Oklahoma City Thunder

Is Dennis Schröder worth the gamble for the Oklahoma City Thunder?

On Thursday, Dennis Schröder's dream came true.

Following a season in which the German point guard started for the worst team in the Eastern Conference, Schröder let it be known that he wanted to spend his prime competing for a title . It wasn't going to happen on an Atlanta Hawks team that is in the midst of a rebuild, but, having been a part of the trade that brought Carmelo Anthony's time with the Oklahoma City Thunder to an end, he now has an opportunity to be a part of a contender in the Western Conference.

From a skill perspective, it's easy to see why the Thunder are drawn to Schröder. While he's only 6-foot-1, he makes up for being slightly undersized with his blazing speed and a massive 6-foot-7 wingspan. Few players are as quick as he is with the ball in his hands, both from a standstill and in the open court, which will give a team that is already one of the more athletic in the league a dynamic piece off the bench.

Schröder puts that speed to far more use in pick-and-rolls and isolation than he does in transition. He averaged 9.2 points per game as the ball handler in pick-and-rolls last season - the four-highest rate in the league behind Damian Lillard, Kemba Walker and James Harden - and 3.5 points per game in isolation - the 11th-highest rate in the league behind the likes of LeBron James, Chris Paul and Kyrie Irving. He scored those points at a decent rate, ranking in the 68.8 percentile in pick-and-roll efficiency and the 90.1 percentile in isolation efficiency.

Schröder isn't much of a threat to score from 3-point range, but he's a strong finisher around the basket and a capable shooter from midrange. A third of his field goal attempts were 2-point pull-ups last season, and he converted 48.9 percent of those opportunities. His ability to create his own shot in pick-and-rolls and in isolation should help the Thunder keep their head above water whenever Westbrook isn't on the court .
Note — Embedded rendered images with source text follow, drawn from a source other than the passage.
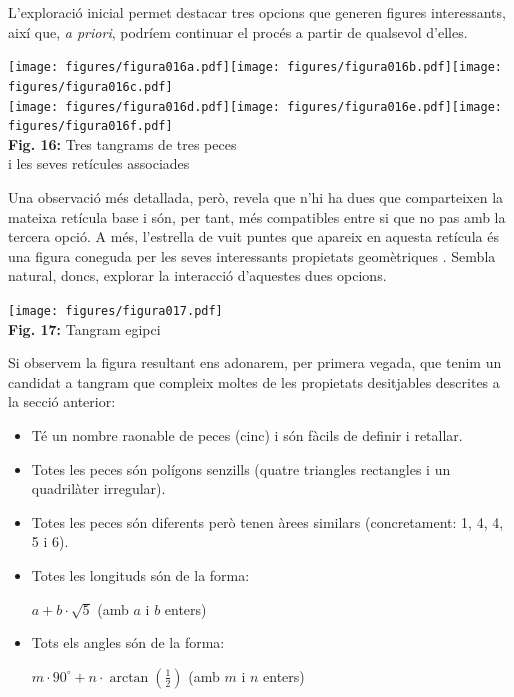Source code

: \documentclass[a4paper,11pt]{article}
\begin{document}
\begin{multicols}{2}
            L'exploració inicial permet destacar tres opcions que generen figures interessants, així que, \emph{a priori}, podríem continuar el procés a partir de qualsevol d'elles.

            \begin{center}
                \texttt{[image: figures/figura016a.pdf]}\quad\texttt{[image: figures/figura016b.pdf]}\quad\texttt{[image: figures/figura016c.pdf]} \\ \medskip
                \texttt{[image: figures/figura016d.pdf]}\quad\texttt{[image: figures/figura016e.pdf]}\quad\texttt{[image: figures/figura016f.pdf]} \\
                \footnotesize{\textbf{Fig. 16:} Tres tangrams de tres peces\\ i les seves retícules associades}
            \end{center}

            Una observació més detallada, però, revela que n'hi ha dues que comparteixen la mateixa retícula base i són, per tant, més compatibles entre si que no pas amb la tercera opció. A més, l'estrella de vuit puntes que apareix en aquesta retícula és una figura coneguda per les seves interessants propietats geomètriques \cite{pol1998nucli}. Sembla natural, doncs, explorar la interacció d'aquestes dues opcions.

            \begin{center}
                \texttt{[image: figures/figura017.pdf]} \\
                \footnotesize{\textbf{Fig. 17:} Tangram egipci}
            \end{center}

            Si observem la figura resultant ens adonarem, per primera vegada, que tenim un candidat a tangram que compleix moltes de les propietats desitjables descrites a la secció anterior:

            \begin{itemize}
                \item Té un nombre raonable de peces (cinc) i són fàcils de definir i retallar.
                \item Totes les peces són polígons senzills (quatre triangles rectangles i un quadrilàter irregular).
                \item Totes les peces són diferents però tenen àrees similars (concretament: 1, 4, 4, 5 i 6).
                \item Totes les longituds són de la forma:
                    \begin{center}$a + b \cdot \sqrt{5}$ \qquad(amb $a$ i $b$ enters)\end{center}
                \item Tots els angles són de la forma:
                    \begin{center}$m \cdot 90^\circ + n \cdot \arctan{(\tfrac{1}{2})}$ \quad(amb $m$ i $n$ enters)\end{center}
            \end{itemize}


\end{multicols}
\end{document}
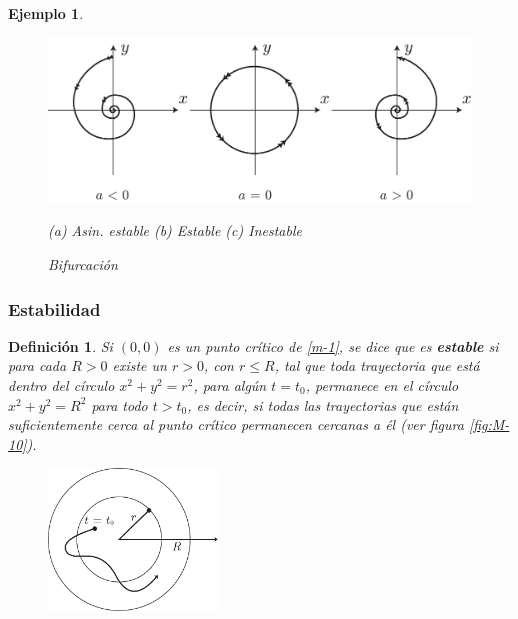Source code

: \documentclass[a5paper,doc,10pt,noapacite]{apa6}
\newtheorem{definicion}{Definición}
\newtheorem{ejem}{Ejemplo}
\begin{document}
{{\begin{ejem}
	\vspace{-1\baselineskip}
	\begin{figure}[H]
		\captionsetup{justification=centering, labelfont=footnotesize, font=footnotesize}
		\centering
		\includegraphics[scale=0.4]{Graficos/figura9}
	
		\footnotesize		
		\hspace{-2.5em}
		(a) Asin. estable	\qquad\qquad
		(b) Estable		\qquad\qquad
		(c) Inestable
		\caption{Bifurcación}
		\label{fig:M-9}
	\end{figure}
	
\end{ejem}


\subsubsection{Estabilidad}

\begin{definicion}
				Si \((0,0)\) es un punto crítico de \eqref{m-1}, se dice que es \emph{\textbf{estable}} si para cada \(R>0\) existe un \(r>0\), con \(r\leq R\), tal que toda trayectoria que está dentro del círculo \(x^2+y^2=r^2\), para algún  \(t=t_0\), permanece en el círculo \(x^2+y^2=R^2\) para todo \(t>t_0\), es decir, si todas las trayectorias que están suficientemente cerca al punto crítico permanecen cercanas a él (ver figura \ref{fig:M-10}).

\vspace{-1\baselineskip}
	\begin{figure}[H]
		\captionsetup{justification=centering, labelfont=footnotesize, font=footnotesize}
		\centering
		\includegraphics[width=4.5cm]{Graficos/figura10}
	

\end{figure}
\end{definicion}}}
\end{document}
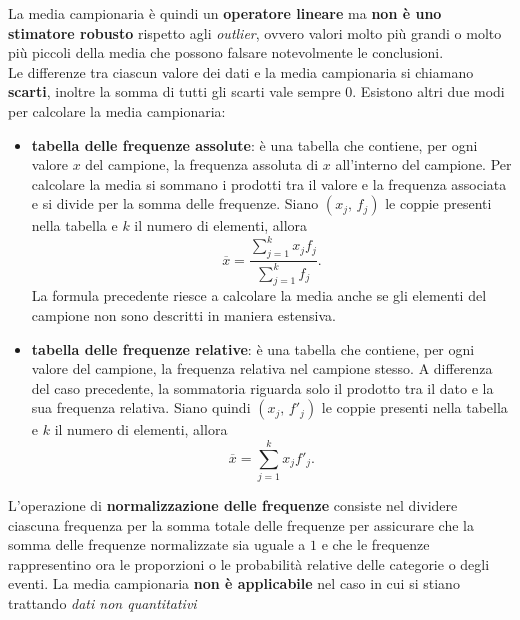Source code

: La media campionaria è quindi un \textbf{operatore lineare} ma \textbf{non è uno stimatore robusto} rispetto agli \textit{outlier}, ovvero valori molto più grandi o molto più piccoli della media che possono falsare notevolmente le conclusioni. \\
Le differenze tra ciascun valore dei dati e la media campionaria si chiamano \textbf{scarti}, inoltre la somma di tutti gli scarti vale sempre $0$.
\newline \newline
Esistono altri due modi per calcolare la media campionaria:
\begin{itemize}
    \item \textbf{tabella delle frequenze assolute}: è una tabella che contiene, per ogni valore $x$ del campione, la frequenza assoluta di $x$ all'interno del campione. 
    Per calcolare la media si sommano i prodotti tra il valore e la frequenza associata e si divide per la somma delle frequenze.
    Siano $(x_j, \, f_j)$ le coppie presenti nella tabella e $k$ il numero di elementi, allora
    \setlength\abovedisplayskip{2pt} \[
    \overline{x} =
    \dfrac{
        \sum\limits_{j=1}^{k}{x_j f_j}
    }{
        \sum\limits_{j=1}^{k}{f_j}
    }.
    \]
    La formula precedente riesce a calcolare la media anche se gli elementi del campione non sono descritti in maniera estensiva.
    
    \item \textbf{tabella delle frequenze relative}: è una tabella che contiene, per ogni valore del campione, la frequenza relativa nel campione stesso. A differenza del caso precedente, la sommatoria riguarda solo il prodotto tra il dato e la sua frequenza relativa. Siano quindi $(x_j, \, f'_j)$ le coppie presenti nella tabella e $k$ il numero di elementi, allora
    \[
    \overline{x} = \sum\limits_{j=1}^{k}{x_j f'_j}.
    \]
\end{itemize}

\noindent L'operazione di \textbf{normalizzazione delle frequenze} consiste nel dividere ciascuna frequenza per la somma totale delle frequenze per assicurare che la somma delle frequenze normalizzate sia uguale a $1$ e che le frequenze rappresentino ora le proporzioni o le probabilità relative delle categorie o degli eventi.
\noindent La media campionaria \textbf{non è applicabile} nel caso in cui si stiano trattando \textit{dati non quantitativi}

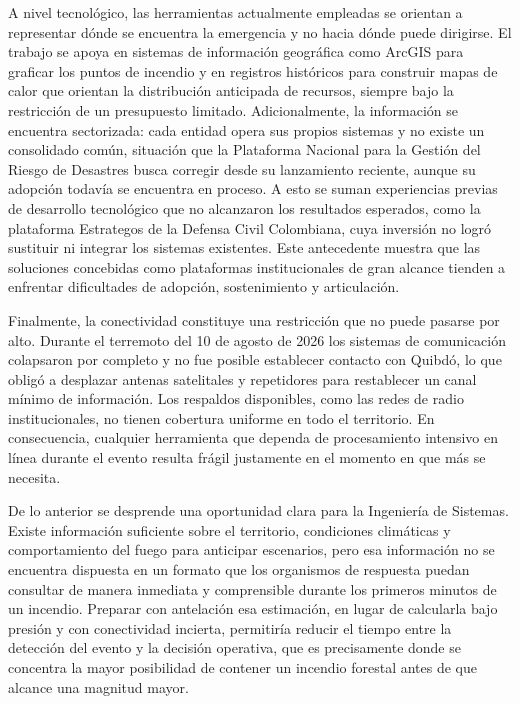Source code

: A nivel tecnológico, las herramientas actualmente empleadas se orientan a representar dónde se encuentra la emergencia y no hacia dónde puede dirigirse. El trabajo se apoya en sistemas de información geográfica como ArcGIS para graficar los puntos de incendio y en registros históricos para construir mapas de calor que orientan la distribución anticipada de recursos, siempre bajo la restricción de un presupuesto limitado. Adicionalmente, la información se encuentra sectorizada: cada entidad opera sus propios sistemas y no existe un consolidado común, situación que la Plataforma Nacional para la Gestión del Riesgo de Desastres busca corregir desde su lanzamiento reciente, aunque su adopción todavía se encuentra en proceso. A esto se suman experiencias previas de desarrollo tecnológico que no alcanzaron los resultados esperados, como la plataforma Estrategos de la Defensa Civil Colombiana, cuya inversión no logró sustituir ni integrar los sistemas existentes. Este antecedente muestra que las soluciones concebidas como plataformas institucionales de gran alcance tienden a enfrentar dificultades de adopción, sostenimiento y articulación.

Finalmente, la conectividad constituye una restricción que no puede pasarse por alto. Durante el terremoto del 10 de agosto de 2026 los sistemas de comunicación colapsaron por completo y no fue posible establecer contacto con Quibdó, lo que obligó a desplazar antenas satelitales y repetidores para restablecer un canal mínimo de información. Los respaldos disponibles, como las redes de radio institucionales, no tienen cobertura uniforme en todo el territorio. En consecuencia, cualquier herramienta que dependa de procesamiento intensivo en línea durante el evento resulta frágil justamente en el momento en que más se necesita.

De lo anterior se desprende una oportunidad clara para la Ingeniería de Sistemas. Existe información suficiente sobre el territorio, condiciones climáticas y comportamiento del fuego para anticipar escenarios, pero esa información no se encuentra dispuesta en un formato que los organismos de respuesta puedan consultar de manera inmediata y comprensible durante los primeros minutos de un incendio. Preparar con antelación esa estimación, en lugar de calcularla bajo presión y con conectividad incierta, permitiría reducir el tiempo entre la detección del evento y la decisión operativa, que es precisamente donde se concentra la mayor posibilidad de contener un incendio forestal antes de que alcance una magnitud mayor.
The issue with Schröder is that his weaknesses on offense require him to have the ball in his hands to be effective. The fact that he had the same usage rate as Irving and Lillard last season won't be much of a problem when he's leading the second unit in Oklahoma City, but he'll have to prove that he can play alongside Westbrook and Paul George for the three years and $46.5 million remaining on his contract to be worth it for the Thunder.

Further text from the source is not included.